本明細書において使用している「サンプル」とは、材料または材料の混合物をさすが、一般的には、液体である必要はないが、1つもしくはそれ以上の目的の構成成分を含む。

「基板（支持体）」、「マイクロアレイ基板（支持体）」または「基板（支持体）表面」とは、多孔性もしくは半多孔性の固体または半固体材料をさし、固定化されたプローブ分子に対して安定した支持体を形成することができる。基板表面は、多様な材料から選択することができる。例えば、生物学的材料（例えば、植物細胞壁など）、非生物学的有機性材料（例えば、シラン類、ポリリジン、ヒドロゲル類など）、無機性材料（例えば、ガラス、セラミックス、SiO₂、金もしくはプラチナ、または、金もしくはプラチナ被膜など）、ポリマー材料（例えば、ポリエチレン、ポリスチレン、ポリビニル、ポリエステルなど）またはこれらの任意のものの組み合わせをスライド、平板、フィルム、粒子、ビーズもしくはスフェアなどの状態で用いることができる。好ましくは、基板表面は二次元かつ比較的平らであり、バイオスポットのプリントができるように十分に多孔性であるが、別の表面構造をとることもできる。例えば、隆起または陥没領域を有するように、基板を押し出し成形することができる。好ましくは、基板表面は、その上面に、少なくとも1種類の官能基または反応性基を有するが、そのような基としては、アミノ、カルボニル、ヒドロキシル、チオール基、アミン反応性基、チオール反応性基、Ni−キレート形成基、抗His抗体基などが用いられる。

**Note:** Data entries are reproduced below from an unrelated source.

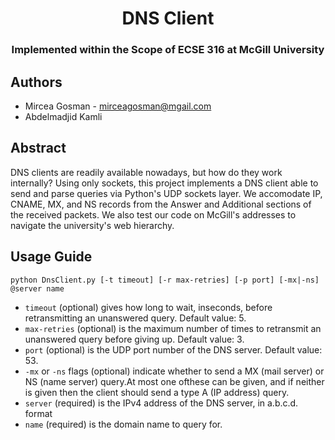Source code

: <h1 align='center'>DNS Client</h1>
<h3 align='center'>Implemented within the Scope of ECSE 316 at McGill University</h3>

## Authors
* Mircea Gosman - mirceagosman@mgail.com <br>
* Abdelmadjid Kamli 

## Abstract
DNS clients are readily available nowadays, but how do they work internally?
Using only sockets, this project implements a DNS client able to send and parse queries via Python's UDP sockets layer. We accomodate IP, CNAME, MX, and NS records from the Answer and Additional sections of the received packets. We also test our code on McGill's addresses to navigate the university's web hierarchy.


## Usage Guide

`python DnsClient.py [-t timeout] [-r max-retries] [-p port] [-mx|-ns] @server name `

* `timeout` (optional) gives how long to wait, inseconds, before retransmitting an
unanswered query. Default value: 5.
* `max-retries` (optional) is the maximum number of times to retransmit an
unanswered query before giving up. Default value: 3.
* `port` (optional) is the UDP port number of the DNS server. Default value: 53.
* `-mx` or `-ns` flags (optional) indicate whether to send a MX (mail server) or NS (name server)
query.At most one ofthese can be given, and if neither is given then the client should send a
type A (IP address) query.
* `server` (required) is the IPv4 address of the DNS server, in a.b.c.d. format
* `name` (required) is the domain name to query for.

本明細書において使用している「標的（ターゲット）」、「標的（ターゲット）部位」、「標的（ターゲット）分析物」、「生物学的標的（ターゲット）」または「化学的標的（ターゲット）」とは、サンプル中で溶媒和した対象の粒子、分子または化合物をさし、検出、確認されるものである。適切な標的としては、有機性および無機性分子、生体分子などが挙げられる。好ましい実施態様においては、標的は、環境汚染物質（例えば、農薬、殺虫剤、毒素など）；化学物質（例えば、溶媒、ポリマー、有機性材料など）；治療用分子（例えば、治療および濫用薬物、抗生物質など）；生体分子（例えば、ホルモン、サイトカイン、タンパク質、ペプチド、タンパク質ドメイン、融合タンパク質、ヌクレオチド、オリゴヌクレオチド、DNA、RNA、ペプチド核酸（PNA）、ゲノム性DNA、脂質、脂質膜、炭化水素、細胞膜抗体、受容体およびそれらのリガンドなど）；細胞全体（例えば、病原菌、真核細胞など）；ウイルス；または胞子などである。

2．詳細な説明
米国特許出願公開第2003-0003474号または同第2002-0142339号明細書、国際公開第00/61282号パンフレット、またはM.グラザー（Glazer）らによる文献（「高能力DNAプローブアッセイ用のコロイドシリカフィルム（Colloidal Silica Films for High-Capacity DNA Probe Assays）」、Chem.Mater.,2001,13,4773-4782）に記載されているような多孔性基板は、近年、固相生物学的アッセイの分野における研究および開発の中心領域である（これらの文献の内容を参考として本明細書中に取り入れておく）。多孔性基板は、非孔性支持体に塗布または接着された実質的に平らな多孔性の無機層を有する。多孔性基板の長所は、高密度アレイ用の核酸および／またはその他のプローブ部位の保持能力が高められていることである。多孔性表面は、DNAプローブ分子を固定化するための表面積が大きくなり、例えば、基板の単位断面積あたりの核酸結合部位の密度が高くなっている。単位面積あたりの結合可能部位数が増加することにより、固定化ヌクレオチドプローブをより多く保持でき、標的分子とハイブリダイズした場合に、より高レベルのシグナルを放出する。ポリシランまたは陽イオン性ポリマーなどのような結合剤被膜で適切に処理した多孔性無機性表面も、横からの混線を避けることができる。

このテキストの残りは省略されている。